The world is always the same, but at the same time totally different depending on where you are relative to time and distance. This, my friends, is the very essence of relativity.

I have become in the last 10 years a firm believer that we are in control of our own story, who I am and what I am is determined by my own perspective of my own story.

Look back at your life and determine how you want to describe it, is it fraught with your hardships or is it filled with adventure? Are you the type that talks about glorious moments in time or only about the tragedies? At the end of the day, what does your mind dwell on? What was important to you, what is your story? Who and what you are is determined by that story.

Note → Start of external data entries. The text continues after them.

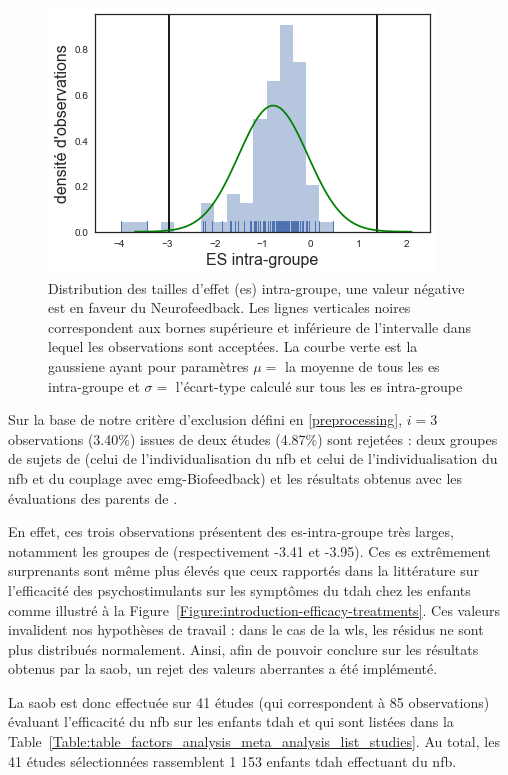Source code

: \begin{figure}[h!]
  \centering
	\includegraphics[width=0.7\linewidth]{figures/chapter-3/distribution-ES-within} 
  \caption{Distribution des tailles d'effet (\gls{es}) intra-groupe, une valeur négative est en faveur du Neurofeedback. Les lignes 
	verticales noires correspondent aux bornes supérieure et 
	inférieure de l'intervalle dans lequel les observations sont acceptées. La courbe verte est la gaussiene ayant pour paramètres $\mu =$ la moyenne
	de tous les \gls{es} intra-groupe et $\sigma =$ l'écart-type calculé sur tous les \gls{es} intra-groupe}
  \label{Figure:distribution_ES_within}
\end{figure}

Sur la base de notre critère d'exclusion défini en \ref{preprocessing}, $i = 3$ observations (3.40\%) issues de deux études (4.87\%) sont rejetées : deux groupes de sujets de 
\citet{Bazanova2018} (celui de l'individualisation du \gls{nfb} et 
celui de l'individualisation du \gls{nfb} et du couplage avec \gls{emg}-Biofeedback) et les résultats obtenus avec les évaluations des 
parents de \citet{Rajabi2019}. 

En effet, ces trois observations présentent des \gls{es}-intra-groupe très larges, notamment les groupes de \citet{Bazanova2018} 
(respectivement -3.41 et -3.95). Ces \gls{es} extrêmement surprenants sont même plus élevés que ceux rapportés dans la littérature sur l'efficacité 
des psychostimulants sur les symptômes du \gls{tdah} chez les enfants \citep{Luan2017} comme illustré à la Figure~\ref{Figure:introduction-efficacy-treatments}. 
Ces valeurs invalident nos hypothèses de travail : dans le cas de la 
\gls{wls}, les résidus ne sont plus distribués normalement. Ainsi, afin de pouvoir conclure sur les résultats obtenus par la \gls{saob}, 
un rejet des valeurs aberrantes a été implémenté.

La \gls{saob} est donc effectuée sur 41 études (qui correspondent à 85 observations) évaluant l'efficacité du \gls{nfb} sur les enfants \gls{tdah} et 
qui sont listées dans la Table~\ref{Table:table_factors_analysis_meta_analysis_list_studies}. Au total, les 41 études sélectionnées rassemblent 
1 153 enfants \gls{tdah} effectuant du \gls{nfb}.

My childhood was filled with very distinct and darkness filled moments, I can point to each and everyone and step into that moments emotions as if it happened yesterday. Some were filled with terror, others darkness and some filled with so many conflicting emotions that my inner soul could only find the smallest darkest corner and hide in silence, in fear that the terror would find me. It took years to be able to coax my soul out and promise her the joys of the world instead of the terror, to learn to dwell in the beauty of the world instead of the hate.

And life goes on…

But, every now and then we are faced with the reminders of the past painful moments in time and you have to deal with the emotions and the moment or you will allow the venom to win.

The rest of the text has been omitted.